A HUSKY BLACK MAN DRESSED garishly in drag -- blue wig, frosted lipstick -- raps and fries chicken on what appears to be a makeshift plantation as African-American children dance around him, sucking on chicken bones. The scene is from "Fry That Chicken" by Ms. Peachez, a music video that in the last two months has been downloaded more than 600,000 times on Youtube. The song has also received spins on urban stations.
It was preceded by an even bigger hit: DJ Webstar & Young B's "Chicken Noodle Soup," which for months has been a mainstay on black radio and in clubs, the video a favorite on Youtube and MTV. The nonsensical song even spawned a dance -- a shuffling, arm-flapping jig that grinning black kids perform in the video.
But another current rap hit, "Chain Hang Low" by Jibbs, makes a more direct connection to minstrelsy. As recently pointed out in The New York Times, the song is built on the 19th-century melody of "Zip Coon" or depending on the lyrics "Turkey in the Straw," one of the most popular tunes from the blackface era. Here's a snippet of Jibbs' interpolation: Do your chain hang low / Do it wobble to the flo' / Do it shine in the light / Is it platinum / Is it gold.

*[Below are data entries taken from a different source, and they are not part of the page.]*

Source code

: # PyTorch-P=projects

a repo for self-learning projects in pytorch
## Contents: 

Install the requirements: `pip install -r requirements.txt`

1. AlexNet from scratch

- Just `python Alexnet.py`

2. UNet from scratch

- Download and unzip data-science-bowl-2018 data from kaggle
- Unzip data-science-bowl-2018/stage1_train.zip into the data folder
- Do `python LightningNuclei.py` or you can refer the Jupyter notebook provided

These ubiquitous urban hits seem to whistle in a disturbing sub-trend in hip-hop. Free of irony or tongue-in-cheek cleverness, so-called "minstrel rap" appears to be a throwback to the days when performers (some black, some white) rubbed burnt cork on their faces and depicted African-Americans as buffoons. Excluding Ms. Peachez, these new millennium minstrel rappers don't sport painted faces. But the music, dances and images in the videos are clearly reminiscent of the era when pop culture reduced blacks to caricatures: lazy "coons," grinning "pickaninnies," sexually super-charged "bucks."
"Minstrelsy has never died. It has evolved," says Tawnya Pettiford-Wates, associate professor of theater at Virginia Commonwealth University. Through The Conciliation Project, a nonprofit arts organization she oversees, Pettiford-Wates uses old minstrelsy to spark open dialogue about racism in modern America. "My problem with minstrel hip-hop is that it exploits the images but doesn't put them in any context. You just get these images and no desire to unmask or interrogate them."
The desire to challenge the images may not exist because the performers are young and probably ignorant of the history. Jibbs, the St. Louis rapper behind the catchiest minstrel rap record on the airwaves, is only 16. His debut, Jibbs Feat Jibbs, entered Billboard's pop album chart at No. 11, selling more than 80,000 spurred by the Top 10 single "Chain Hang Low."
"The problem is that the young people are unaware of the mockery -- the correlation between the minstrel shows of the past and the 'Chicken Noodle Soup' dance," says Chloe Hilliard, news editor at The Source, the New York-based hip-hop magazine. "It's the whole issue of airing our dirty laundry. It's one thing of laughing about it among ourselves. But it's another thing of showing this behavior to the mainstream as if this is all we do -- dance around and eat fried chicken."
Some argue that "minstrel rap" is just an innocuous extension of youth culture, that it doesn't warrant any sociopolitical context.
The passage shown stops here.